Alex has a very unique and stylish group of friends from his days spent in Nashville, TN (check out Whit, Chip and Gooch).

Recently we’ve been hanging with Baxter, a soft spoken down-to-earth musician who loves fixing things with his hands, from homemaking instruments to designing wooden coffee table to re-cutting vintage trousers.

“I met Bax through some mutual friends in the music scene. He’s an amazing musician, I’m pretty sure he can play any instrument. We became close friends, going to shows together and playing Bike Polo in Nashville.” -Alex

Baxter’s style caught my eye immediately since everything he wears is one-of-a-kind due to some type of Do-It-Yourself modification. It’s a fantastic (and inspiring) way to build a wardrobe on the super-cheap and to create a look that is truly representative of the person wearing the clothes.

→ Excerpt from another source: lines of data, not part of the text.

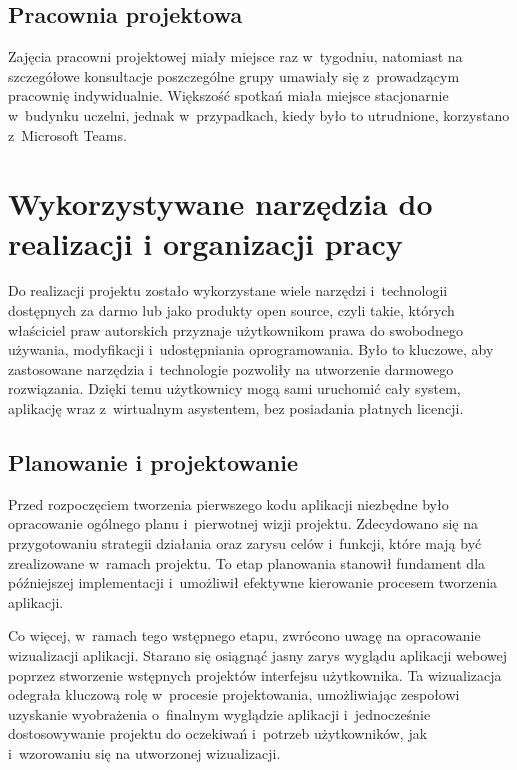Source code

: \subsection{Pracownia projektowa}
Zajęcia pracowni projektowej miały miejsce raz w~tygodniu, natomiast na szczegółowe konsultacje
poszczególne grupy umawiały się z~prowadzącym pracownię indywidualnie. Większość spotkań miała
miejsce stacjonarnie w~budynku uczelni, jednak w~przypadkach, kiedy było to utrudnione, korzystano
z~Microsoft Teams.



\section{Wykorzystywane narzędzia do realizacji i organizacji pracy}

Do realizacji projektu zostało wykorzystane wiele narzędzi i~technologii
dostępnych za darmo lub jako produkty open source, czyli takie,
których właściciel praw autorskich przyznaje użytkownikom prawa
do swobodnego używania, modyfikacji i~udostępniania oprogramowania.
Było to kluczowe, aby zastosowane narzędzia i~technologie pozwoliły
na utworzenie darmowego rozwiązania. Dzięki temu użytkownicy
mogą sami uruchomić cały system, aplikację wraz z~wirtualnym
asystentem, bez posiadania płatnych licencji.


\subsection{Planowanie i projektowanie}

Przed rozpoczęciem tworzenia pierwszego kodu aplikacji niezbędne było
opracowanie ogólnego planu i~pierwotnej wizji projektu. Zdecydowano
się na przygotowaniu strategii działania oraz
zarysu celów i~funkcji, które mają być zrealizowane w~ramach projektu.
To etap planowania stanowił fundament dla późniejszej implementacji
i~umożliwił efektywne kierowanie procesem tworzenia aplikacji.

Co więcej, w~ramach tego wstępnego etapu, zwrócono uwagę na
opracowanie wizualizacji aplikacji. Starano się osiągnąć jasny
zarys wyglądu aplikacji webowej poprzez stworzenie wstępnych projektów
interfejsu użytkownika. Ta wizualizacja odegrała kluczową rolę
w~procesie projektowania, umożliwiając zespołowi uzyskanie wyobrażenia
o~finalnym wyglądzie aplikacji i~jednocześnie dostosowywanie projektu
do oczekiwań i~potrzeb użytkowników, jak i~wzorowaniu się na utworzonej
wizualizacji.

“When It comes to personal style I find myself doing a lot of modifications, whether that means just changing some buttons or completely taking apart a pair of pants and tailoring them to my size.

I always have a project in the works and new ones coming to me. Old clothing in my possession will most likely end up getting to know the scissors and sewing needles long before it sees the light of day… Having a bit of creative power over what I put on makes me feel as though my clothes are a part of who I am and gives me a greater appreciation for each individual piece.”

1. Trash to Treasure


“Searching through local vintage and thrift stores is a process that I really dislike. It always gives me a weird feeling and I often find myself in a rush to leave the store as soon as I walk through the door…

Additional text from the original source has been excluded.